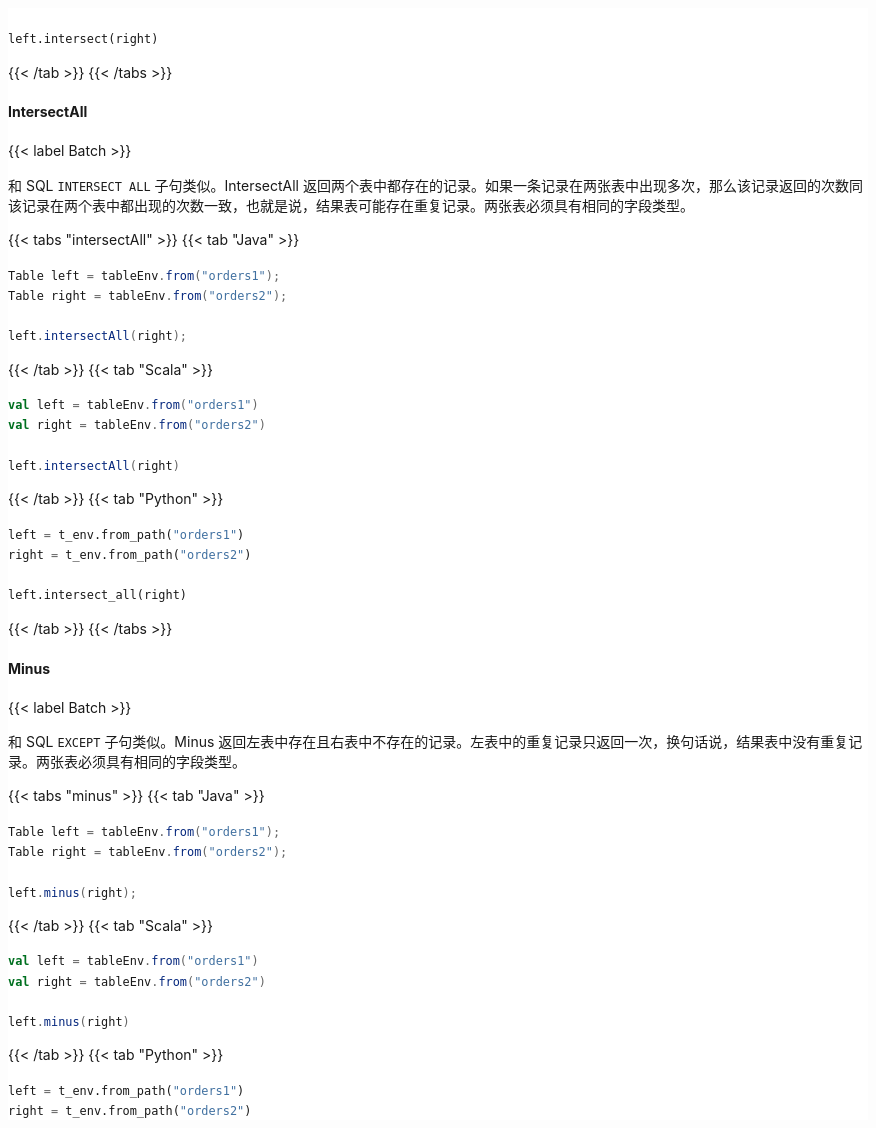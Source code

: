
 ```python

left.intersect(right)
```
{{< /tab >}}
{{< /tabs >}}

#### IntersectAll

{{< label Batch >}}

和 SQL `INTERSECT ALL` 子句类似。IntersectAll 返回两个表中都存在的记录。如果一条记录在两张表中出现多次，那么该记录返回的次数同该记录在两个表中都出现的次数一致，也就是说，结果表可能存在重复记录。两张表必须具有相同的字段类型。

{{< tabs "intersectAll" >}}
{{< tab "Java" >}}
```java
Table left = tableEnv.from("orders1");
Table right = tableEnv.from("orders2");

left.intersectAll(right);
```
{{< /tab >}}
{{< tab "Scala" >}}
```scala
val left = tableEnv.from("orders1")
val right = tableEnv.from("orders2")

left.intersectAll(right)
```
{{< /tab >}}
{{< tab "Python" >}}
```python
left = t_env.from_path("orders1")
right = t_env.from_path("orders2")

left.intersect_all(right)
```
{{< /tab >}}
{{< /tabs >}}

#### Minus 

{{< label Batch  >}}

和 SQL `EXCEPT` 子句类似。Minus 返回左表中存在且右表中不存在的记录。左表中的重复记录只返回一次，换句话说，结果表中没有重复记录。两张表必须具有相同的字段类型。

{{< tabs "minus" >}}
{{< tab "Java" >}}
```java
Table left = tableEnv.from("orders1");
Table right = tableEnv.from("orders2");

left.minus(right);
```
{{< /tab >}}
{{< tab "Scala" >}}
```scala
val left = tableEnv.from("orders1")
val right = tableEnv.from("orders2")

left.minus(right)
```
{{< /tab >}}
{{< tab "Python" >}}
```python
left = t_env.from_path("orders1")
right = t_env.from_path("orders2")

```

☆ ☆ ☆ ☆

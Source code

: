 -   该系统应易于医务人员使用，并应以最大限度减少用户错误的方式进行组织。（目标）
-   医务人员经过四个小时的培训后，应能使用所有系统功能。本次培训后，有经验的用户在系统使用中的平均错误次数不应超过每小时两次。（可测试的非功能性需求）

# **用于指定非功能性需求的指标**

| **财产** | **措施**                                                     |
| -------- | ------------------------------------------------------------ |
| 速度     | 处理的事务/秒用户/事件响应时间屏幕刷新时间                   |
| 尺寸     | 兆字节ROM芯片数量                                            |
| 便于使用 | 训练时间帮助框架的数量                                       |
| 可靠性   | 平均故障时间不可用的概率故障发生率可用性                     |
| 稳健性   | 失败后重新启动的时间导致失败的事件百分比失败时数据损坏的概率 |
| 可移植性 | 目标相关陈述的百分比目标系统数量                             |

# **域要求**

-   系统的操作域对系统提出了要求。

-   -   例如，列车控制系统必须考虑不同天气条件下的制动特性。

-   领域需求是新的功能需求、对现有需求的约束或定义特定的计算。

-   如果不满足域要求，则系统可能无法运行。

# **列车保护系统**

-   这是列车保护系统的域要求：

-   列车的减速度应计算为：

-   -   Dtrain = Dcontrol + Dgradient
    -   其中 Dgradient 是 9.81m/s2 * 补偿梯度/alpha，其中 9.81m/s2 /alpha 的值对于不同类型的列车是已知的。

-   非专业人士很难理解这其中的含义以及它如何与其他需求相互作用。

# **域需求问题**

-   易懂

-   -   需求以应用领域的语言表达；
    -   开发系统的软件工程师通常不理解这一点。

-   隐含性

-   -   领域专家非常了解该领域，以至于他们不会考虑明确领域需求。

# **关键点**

☆ ☆ ☆ ☆

WORK INSTRUCTION:
Find the word "子句类似" in the listing above, then copy each line where it turns up.

ANSWER SPACE:
和 SQL `INTERSECT ALL` 子句类似。IntersectAll 返回两个表中都存在的记录。如果一条记录在两张表中出现多次，那么该记录返回的次数同该记录在两个表中都出现的次数一致，也就是说，结果表可能存在重复记录。两张表必须具有相同的字段类型。
和 SQL `EXCEPT` 子句类似。Minus 返回左表中存在且右表中不存在的记录。左表中的重复记录只返回一次，换句话说，结果表中没有重复记录。两张表必须具有相同的字段类型。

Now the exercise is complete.